Exercise instructions: Please return all lines from the records below that include the string "sinal".

(Beginning of Exercise data)

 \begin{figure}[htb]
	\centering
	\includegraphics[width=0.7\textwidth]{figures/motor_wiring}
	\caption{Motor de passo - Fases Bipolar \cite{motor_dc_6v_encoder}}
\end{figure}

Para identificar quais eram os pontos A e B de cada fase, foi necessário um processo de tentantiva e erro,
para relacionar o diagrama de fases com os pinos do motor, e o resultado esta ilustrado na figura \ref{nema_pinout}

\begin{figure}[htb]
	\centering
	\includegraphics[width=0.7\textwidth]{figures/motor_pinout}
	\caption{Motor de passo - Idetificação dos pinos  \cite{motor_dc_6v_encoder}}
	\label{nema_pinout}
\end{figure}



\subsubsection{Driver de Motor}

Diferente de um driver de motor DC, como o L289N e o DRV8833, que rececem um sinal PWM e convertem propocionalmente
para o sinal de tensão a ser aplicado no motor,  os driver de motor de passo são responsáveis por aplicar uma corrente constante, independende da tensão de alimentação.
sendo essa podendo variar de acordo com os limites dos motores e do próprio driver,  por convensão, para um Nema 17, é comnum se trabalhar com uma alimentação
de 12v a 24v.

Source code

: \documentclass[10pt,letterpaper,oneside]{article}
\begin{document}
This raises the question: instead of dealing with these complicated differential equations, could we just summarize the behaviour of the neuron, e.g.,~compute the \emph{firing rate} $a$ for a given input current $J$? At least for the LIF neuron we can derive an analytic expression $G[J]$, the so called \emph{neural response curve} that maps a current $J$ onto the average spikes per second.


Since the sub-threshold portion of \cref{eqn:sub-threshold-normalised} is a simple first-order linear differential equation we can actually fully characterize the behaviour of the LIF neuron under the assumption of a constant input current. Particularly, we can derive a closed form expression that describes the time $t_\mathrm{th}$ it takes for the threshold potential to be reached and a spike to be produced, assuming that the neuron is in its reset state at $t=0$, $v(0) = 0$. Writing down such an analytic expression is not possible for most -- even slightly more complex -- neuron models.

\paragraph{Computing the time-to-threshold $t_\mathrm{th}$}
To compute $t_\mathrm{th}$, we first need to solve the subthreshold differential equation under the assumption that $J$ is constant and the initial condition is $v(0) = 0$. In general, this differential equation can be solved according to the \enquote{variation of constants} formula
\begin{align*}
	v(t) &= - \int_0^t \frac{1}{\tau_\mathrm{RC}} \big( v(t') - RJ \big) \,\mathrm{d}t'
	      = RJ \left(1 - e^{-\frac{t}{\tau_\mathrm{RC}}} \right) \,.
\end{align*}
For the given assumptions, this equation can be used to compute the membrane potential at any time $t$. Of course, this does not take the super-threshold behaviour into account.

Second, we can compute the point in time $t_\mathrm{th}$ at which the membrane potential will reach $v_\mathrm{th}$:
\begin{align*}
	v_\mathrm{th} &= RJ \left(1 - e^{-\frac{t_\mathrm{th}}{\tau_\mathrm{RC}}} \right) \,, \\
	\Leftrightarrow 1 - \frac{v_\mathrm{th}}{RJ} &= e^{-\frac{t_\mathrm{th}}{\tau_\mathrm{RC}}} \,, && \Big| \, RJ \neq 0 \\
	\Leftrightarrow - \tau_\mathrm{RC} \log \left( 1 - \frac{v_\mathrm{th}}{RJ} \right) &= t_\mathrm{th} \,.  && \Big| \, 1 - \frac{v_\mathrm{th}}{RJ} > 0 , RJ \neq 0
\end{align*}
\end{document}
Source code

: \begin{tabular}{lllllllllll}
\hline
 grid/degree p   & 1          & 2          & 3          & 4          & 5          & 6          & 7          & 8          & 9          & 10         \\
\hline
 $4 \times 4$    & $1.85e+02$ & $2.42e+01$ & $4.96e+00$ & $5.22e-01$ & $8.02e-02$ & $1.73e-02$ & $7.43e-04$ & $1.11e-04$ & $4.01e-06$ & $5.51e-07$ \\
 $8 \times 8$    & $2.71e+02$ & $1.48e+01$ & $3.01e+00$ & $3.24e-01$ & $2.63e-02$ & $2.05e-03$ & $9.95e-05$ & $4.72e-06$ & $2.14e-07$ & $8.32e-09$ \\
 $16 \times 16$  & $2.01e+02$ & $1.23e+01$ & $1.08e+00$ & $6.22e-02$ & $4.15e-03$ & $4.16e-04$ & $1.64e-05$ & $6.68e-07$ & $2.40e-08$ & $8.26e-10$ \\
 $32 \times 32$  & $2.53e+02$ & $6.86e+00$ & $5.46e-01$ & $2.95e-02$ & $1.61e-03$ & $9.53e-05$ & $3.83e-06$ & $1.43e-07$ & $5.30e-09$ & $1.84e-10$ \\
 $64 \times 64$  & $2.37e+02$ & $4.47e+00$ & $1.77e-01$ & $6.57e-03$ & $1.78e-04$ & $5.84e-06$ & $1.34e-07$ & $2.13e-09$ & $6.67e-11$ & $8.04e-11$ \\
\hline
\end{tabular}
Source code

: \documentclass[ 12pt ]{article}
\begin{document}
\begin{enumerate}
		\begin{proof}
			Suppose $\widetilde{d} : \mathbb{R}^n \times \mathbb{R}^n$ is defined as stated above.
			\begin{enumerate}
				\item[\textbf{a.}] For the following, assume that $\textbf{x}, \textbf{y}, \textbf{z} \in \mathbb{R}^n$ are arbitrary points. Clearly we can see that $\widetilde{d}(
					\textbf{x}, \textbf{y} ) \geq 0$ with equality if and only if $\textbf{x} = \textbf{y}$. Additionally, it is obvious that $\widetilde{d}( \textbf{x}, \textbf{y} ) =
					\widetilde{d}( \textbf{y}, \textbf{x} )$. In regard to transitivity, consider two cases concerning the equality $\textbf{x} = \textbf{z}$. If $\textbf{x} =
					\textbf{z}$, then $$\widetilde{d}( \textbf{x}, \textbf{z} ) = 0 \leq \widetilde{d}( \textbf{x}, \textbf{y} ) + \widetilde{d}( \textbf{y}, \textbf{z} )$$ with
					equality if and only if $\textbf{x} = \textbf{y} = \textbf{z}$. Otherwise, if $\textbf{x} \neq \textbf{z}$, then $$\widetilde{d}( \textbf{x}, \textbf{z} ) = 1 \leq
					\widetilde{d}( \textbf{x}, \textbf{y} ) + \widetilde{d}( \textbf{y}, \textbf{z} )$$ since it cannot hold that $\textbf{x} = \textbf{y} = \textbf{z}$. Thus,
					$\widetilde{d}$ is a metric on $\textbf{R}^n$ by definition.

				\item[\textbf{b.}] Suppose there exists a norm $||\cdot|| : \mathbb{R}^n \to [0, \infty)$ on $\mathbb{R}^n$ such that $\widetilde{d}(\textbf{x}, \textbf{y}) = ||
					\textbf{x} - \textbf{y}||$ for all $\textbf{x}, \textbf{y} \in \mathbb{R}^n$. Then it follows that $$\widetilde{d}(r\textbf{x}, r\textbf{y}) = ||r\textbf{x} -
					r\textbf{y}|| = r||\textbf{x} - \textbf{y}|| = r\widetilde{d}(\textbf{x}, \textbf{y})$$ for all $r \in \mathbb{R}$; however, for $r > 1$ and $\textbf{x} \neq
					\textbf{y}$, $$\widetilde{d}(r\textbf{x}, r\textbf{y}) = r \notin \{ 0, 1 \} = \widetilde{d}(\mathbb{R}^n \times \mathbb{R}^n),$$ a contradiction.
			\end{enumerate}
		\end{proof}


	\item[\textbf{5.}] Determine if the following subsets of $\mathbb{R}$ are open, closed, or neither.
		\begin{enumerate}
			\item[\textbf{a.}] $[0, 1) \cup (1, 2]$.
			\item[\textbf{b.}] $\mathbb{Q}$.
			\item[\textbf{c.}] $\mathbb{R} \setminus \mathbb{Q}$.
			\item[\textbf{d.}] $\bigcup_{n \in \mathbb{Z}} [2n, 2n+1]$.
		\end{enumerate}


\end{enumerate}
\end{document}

(End of Exercise data)

Response to the exercise:
Diferente de um driver de motor DC, como o L289N e o DRV8833, que rececem um sinal PWM e convertem propocionalmente
para o sinal de tensão a ser aplicado no motor,  os driver de motor de passo são responsáveis por aplicar uma corrente constante, independende da tensão de alimentação.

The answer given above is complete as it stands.